*** Available data Section Begins ***

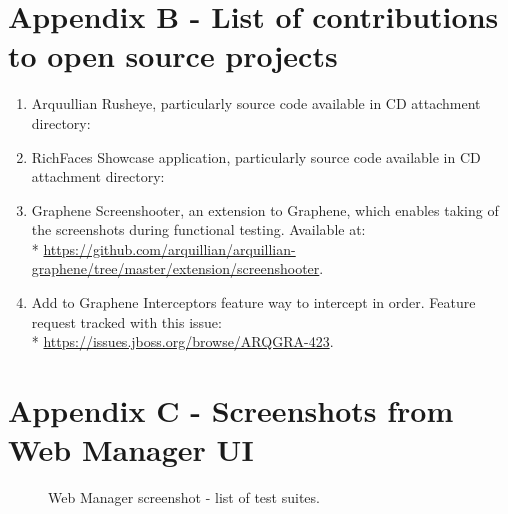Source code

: \documentclass[11pt,oneside,final]{fithesis2}
\begin{document}
\chapter{Appendix B - List of contributions to open source projects}
\label{appendix:b}
\begin{enumerate}
 \item Arquullian Rusheye, particularly source code available in CD attachment directory:
 \item RichFaces Showcase application, particularly source code available in CD attachment directory:
 \item Graphene Screenshooter, an extension to Graphene, which enables taking of the screenshots during functional testing.
       Available at:\\* \url{https://github.com/arquillian/arquillian-graphene/tree/master/extension/screenshooter}.
 \item Add to Graphene Interceptors feature way to intercept in order. Feature request tracked with this issue:\\*
       \url{https://issues.jboss.org/browse/ARQGRA-423}.
\end{enumerate}


\chapter{Appendix C - Screenshots from Web Manager UI}
\label{appendix:c}
\begin{figure}[!htb]
    \begin{center}
    \leavevmode
    \centerline{}
    \end{center}
    \caption{Web Manager screenshot - list of test suites.}
    \label{fig:webManagerScreenTestSuiteList}
\end{figure}
\end{document}
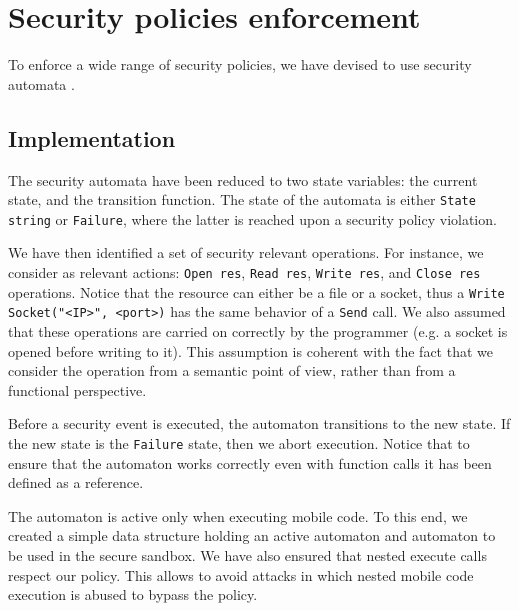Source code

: \section{Security policies enforcement}
To enforce a wide range of security policies, we have devised to use security automata \cite{erlingsson2000sasi,10.1145/353323.353382}.

\subsection{Implementation}
The security automata have been reduced to two state variables: the current state, and the transition function. The state of the automata is either \lstinline{State string} or \lstinline{Failure}, where the latter is reached upon a security policy violation.

We have then identified a set of security relevant operations. For instance, we consider as relevant actions: \lstinline{Open res}, \lstinline{Read res}, \lstinline{Write res}, and \lstinline{Close res} operations. Notice that the resource can either be a file or a socket, thus a \lstinline{Write Socket("<IP>", <port>)} has the same behavior of a \lstinline{Send} call.
We also assumed that these operations are carried on correctly by the programmer (e.g. a socket is opened before writing to it). This assumption is coherent with the fact that we consider the operation from a semantic point of view, rather than from a functional perspective.

Before a security event is executed, the automaton transitions to the new state. If the new state is the \lstinline{Failure} state, then we abort execution. Notice that to ensure that the automaton works correctly even with function calls it has been defined as a reference.

The automaton is active only when executing mobile code. To this end, we created a simple data structure holding an active automaton and automaton to be used in the secure sandbox.
We have also ensured that nested execute calls respect our policy. This allows to avoid attacks in which nested mobile code execution is abused to bypass the policy.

*** Available data Section Ends ***

Nothing but the lines from the one that contains "To enforce a" through the end of the data above should appear, each reproduced exactly.

To enforce a wide range of security policies, we have devised to use security automata \cite{erlingsson2000sasi,10.1145/353323.353382}.

\subsection{Implementation}
The security automata have been reduced to two state variables: the current state, and the transition function. The state of the automata is either \lstinline{State string} or \lstinline{Failure}, where the latter is reached upon a security policy violation.

We have then identified a set of security relevant operations. For instance, we consider as relevant actions: \lstinline{Open res}, \lstinline{Read res}, \lstinline{Write res}, and \lstinline{Close res} operations. Notice that the resource can either be a file or a socket, thus a \lstinline{Write Socket("<IP>", <port>)} has the same behavior of a \lstinline{Send} call.
We also assumed that these operations are carried on correctly by the programmer (e.g. a socket is opened before writing to it). This assumption is coherent with the fact that we consider the operation from a semantic point of view, rather than from a functional perspective.

Before a security event is executed, the automaton transitions to the new state. If the new state is the \lstinline{Failure} state, then we abort execution. Notice that to ensure that the automaton works correctly even with function calls it has been defined as a reference.

The automaton is active only when executing mobile code. To this end, we created a simple data structure holding an active automaton and automaton to be used in the secure sandbox.
We have also ensured that nested execute calls respect our policy. This allows to avoid attacks in which nested mobile code execution is abused to bypass the policy.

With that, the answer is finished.